Probe No. 3 ist hübsch anzuschauen. Es scheint eine dreifarbige Mischung aus sehr hellem Virginia, Burley und Black Cavendish zu sein, die Tabake sind wie bei vielen "modernen" aromatisierten Tabaken scheinbar gerissen. Das ergibt ein flockiges Aussehen des Tabaks, fachlich "Wild Cut" genannt. Das Auge soll schließlich mitrauchen. Die Geruchsprobe ergibt eine deutliche (ebenfalls moderne) Kombiaromatisierung, die mich an Waldbeeren und Honig erinnert. Der Tabak ist schon etwas trocken. In der Pfeife entsteht ein voll aromatischer Duft, der recht angenehm ist. Gerade anfangs ist daneben nicht viel anderes zu vernehmen, auch die ohne Filter gerauchte zweite Füllung ergibt nur wenig Tabakduft, wobei die Aromatisierung meiner Ansicht nach ganz ordentlich ist. Die Qualität ist besser als manche Pöschl-Tabake. Der Abbrand ist ebenfalls gut, ich hatte nur geringe Kondensatbildung. Die Stärke des Tabaks würde ich als leicht bis sehr leicht einschätzen.

Fazit:
Ein mittelmäßiger, durchaus rauchbarer Tabak, der mir zu leicht ist. Die Raumnote ist lecker und dürfte die Umwelt begeistern. Also ein Tabak, der auf der momentanen Aromawelle schwimmt, was sich auch im Schnitt zeigt. Besser als Holger Frickert in seinem Katalog kann man es nicht ausdrücken: "Herrlich mild, herrlich leicht - volles Aroma, volles Vergnügen", wobei ich nicht mehr zu denen gehöre, die diesen Satz auch so sehen.


Frank Nicolai

Beim ersten Öffnen des Beutels ahnte ich bereits Schreckliches. Da war er wieder: dieser "Geruch", der von Herstellern oft als Karamell verkauft wird und mir Ekel erzeugt... Planta? Pöschl?
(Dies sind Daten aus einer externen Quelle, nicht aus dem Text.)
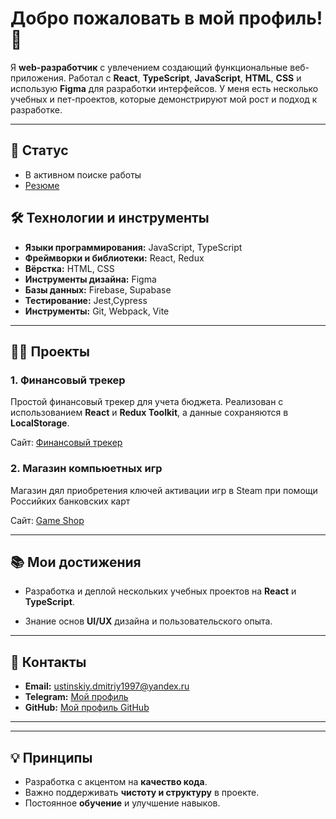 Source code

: # Добро пожаловать в мой профиль! 👋

Я **web-разработчик** с увлечением создающий функциональные веб-приложения. Работал с **React**, **TypeScript**, **JavaScript**, **HTML**, **CSS** и использую **Figma** для разработки интерфейсов. У меня есть несколько учебных и пет-проектов, которые демонстрируют мой рост и подход к разработке.

---

## 💼 Статус
- В активном поиске работы
- [Резюме](https://disk.yandex.ru/i/7HtaRcNvqGqbCw)

## 🛠️ Технологии и инструменты

- **Языки программирования:** JavaScript, TypeScript
- **Фреймворки и библиотеки:** React, Redux
- **Вёрстка:** HTML, CSS
- **Инструменты дизайна:** Figma
- **Базы данных:** Firebase, Supabase
- **Тестирование:** Jest,Cypress
- **Инструменты:** Git, Webpack, Vite

---

## 🧑‍💻 Проекты

### 1. Финансовый трекер
Простой финансовый трекер для учета бюджета. Реализован с использованием **React** и **Redux Toolkit**, а данные сохраняются в **LocalStorage**.

Сайт: [Финансовый трекер](https://my-finance-delta-three.vercel.app/)

### 2. Магазин компьюетных игр
Магазин дял приобретения ключей активации игр в Steam при помощи Российких банковских карт

Сайт: [Game Shop](https://game-shop-sandy.vercel.app/)

---

## 📚 Мои достижения

- Разработка и деплой нескольких учебных проектов на **React** и **TypeScript**.

- Знание основ **UI/UX** дизайна и пользовательского опыта.

---

## 💬 Контакты

- **Email:** ustinskiy.dmitriy1997@yandex.ru
- **Telegram:** [Мой профиль](https://t.me/marpol03)
- **GitHub:** [Мой профиль GitHub](https://github.com/UstinskiyDmitriy)

---

---

## 💡 Принципы

- Разработка с акцентом на **качество кода**.
- Важно поддерживать **чистоту и структуру** в проекте.
- Постоянное **обучение** и улучшение навыков.


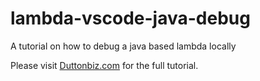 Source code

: # lambda-vscode-java-debug
A tutorial on how to debug a java based lambda locally

Please visit [Duttonbiz.com](http://www.duttonbiz.com/debugging-a-lambda-with-vscode/) for the full tutorial. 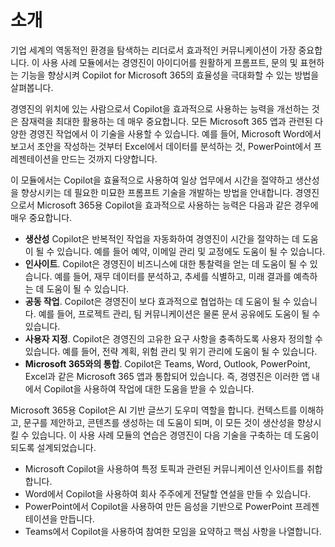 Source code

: # 소개
기업 세계의 역동적인 환경을 탐색하는 리더로서 효과적인 커뮤니케이션이 가장 중요합니다. 이 사용 사례 모듈에서는 경영진이 아이디어를 원활하게 프롬프트, 문의 및 표현하는 기능을 향상시켜 Copilot for Microsoft 365의 효율성을 극대화할 수 있는 방법을 살펴봅니다.<br>

경영진의 위치에 있는 사람으로서 Copilot을 효과적으로 사용하는 능력을 개선하는 것은 잠재력을 최대한 활용하는 데 매우 중요합니다. 모든 Microsoft 365 앱과 관련된 다양한 경영진 작업에서 이 기술을 사용할 수 있습니다. 예를 들어, Microsoft Word에서 보고서 초안을 작성하는 것부터 Excel에서 데이터를 분석하는 것, PowerPoint에서 프레젠테이션을 만드는 것까지 다양합니다.<br>

이 모듈에서는 Copilot을 효율적으로 사용하여 일상 업무에서 시간을 절약하고 생산성을 향상시키는 데 필요한 미묘한 프롬프트 기술을 개발하는 방법을 안내합니다. 경영진으로서 Microsoft 365용 Copilot을 효과적으로 사용하는 능력은 다음과 같은 경우에 매우 중요합니다.

 -  **생산성** Copilot은 반복적인 작업을 자동화하여 경영진이 시간을 절약하는 데 도움이 될 수 있습니다. 예를 들어 예약, 이메일 관리 및 교정에도 도움이 될 수 있습니다.<br>
 -  **인사이트**. Copilot은 경영진이 비즈니스에 대한 통찰력을 얻는 데 도움이 될 수 있습니다. 예를 들어, 재무 데이터를 분석하고, 추세를 식별하고, 미래 결과를 예측하는 데 도움이 될 수 있습니다.<br>
 -  **공동 작업**. Copilot은 경영진이 보다 효과적으로 협업하는 데 도움이 될 수 있습니다. 예를 들어, 프로젝트 관리, 팀 커뮤니케이션은 물론 문서 공유에도 도움이 될 수 있습니다.<br>
 -  **사용자 지정**. Copilot은 경영진의 고유한 요구 사항을 충족하도록 사용자 정의할 수 있습니다. 예를 들어, 전략 계획, 위험 관리 및 위기 관리에 도움이 될 수 있습니다.<br>
 -  **Microsoft 365와의 통합**. Copilot은 Teams, Word, Outlook, PowerPoint, Excel과 같은 Microsoft 365 앱과 통합되어 있습니다. 즉, 경영진은 이러한 앱 내에서 Copilot을 사용하여 작업에 대한 도움을 받을 수 있습니다.<br>

Microsoft 365용 Copilot은 AI 기반 글쓰기 도우미 역할을 합니다. 컨텍스트를 이해하고, 문구를 제안하고, 콘텐츠를 생성하는 데 도움이 되며, 이 모든 것이 생산성을 향상시킬 수 있습니다. 이 사용 사례 모듈의 연습은 경영진이 다음 기술을 구축하는 데 도움이 되도록 설계되었습니다.<br>

 -  Microsoft Copilot을 사용하여 특정 토픽과 관련된 커뮤니케이션 인사이트를 취합합니다.
 -  Word에서 Copilot을 사용하여 회사 주주에게 전달할 연설을 만들 수 있습니다.<br>
 -  PowerPoint에서 Copilot을 사용하여 만든 음성을 기반으로 PowerPoint 프레젠테이션을 만듭니다.
 -  Teams에서 Copilot을 사용하여 참여한 모임을 요약하고 핵심 사항을 나열합니다.
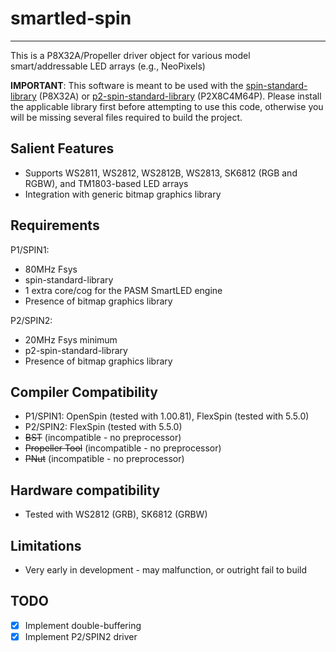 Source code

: # smartled-spin
---------------

This is a P8X32A/Propeller driver object for various model smart/addressable LED arrays (e.g., NeoPixels)

**IMPORTANT**: This software is meant to be used with the [spin-standard-library](https://github.com/avsa242/spin-standard-library) (P8X32A) or [p2-spin-standard-library](https://github.com/avsa242/p2-spin-standard-library) (P2X8C4M64P). Please install the applicable library first before attempting to use this code, otherwise you will be missing several files required to build the project.

## Salient Features

* Supports WS2811, WS2812, WS2812B, WS2813, SK6812 (RGB and RGBW), and TM1803-based LED arrays
* Integration with generic bitmap graphics library

## Requirements

P1/SPIN1:
* 80MHz Fsys
* spin-standard-library
* 1 extra core/cog for the PASM SmartLED engine
* Presence of bitmap graphics library

P2/SPIN2:
* 20MHz Fsys minimum
* p2-spin-standard-library
* Presence of bitmap graphics library

## Compiler Compatibility

* P1/SPIN1: OpenSpin (tested with 1.00.81), FlexSpin (tested with 5.5.0)
* P2/SPIN2: FlexSpin (tested with 5.5.0)
* ~~BST~~ (incompatible - no preprocessor)
* ~~Propeller Tool~~ (incompatible - no preprocessor)
* ~~PNut~~ (incompatible - no preprocessor)

## Hardware compatibility

* Tested with WS2812 (GRB), SK6812 (GRBW)

## Limitations

* Very early in development - may malfunction, or outright fail to build

## TODO

- [x] Implement double-buffering
- [x] Implement P2/SPIN2 driver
Dagegen kommt weder das ansprechende Tabaksbild noch das möglicherweise gute Abbrandverhalten an... Dem Tabak ist aufgrund dieser übermäßigen Aromatisierung nicht mehr anzusehen, was er mal war. Ob es sich um VA oder BC oder um Kastanienblätter handelt... wer weiß das schon? Ich jedenfalls nicht. Meine schnuppernde Nase zog sich beleidigt zurück. Und ich habe Tage dazu benötigt, mich selbst zu überreden, diesen Tabak in eine Pfeife zu stopfen. Nun hab ich es getan. Mit dem Erfolg, dass ich die erste Noträumung meines Lebens durchführen musste; zweitens meiner Pfeife einer Großreinigung unterziehen und drittens meine Geschmacksnerven mit Kaffee und Tabak beruhigen muss. "Pfui Deibel!" würde ich sagen, wenn ich nicht so gut erzogen wäre.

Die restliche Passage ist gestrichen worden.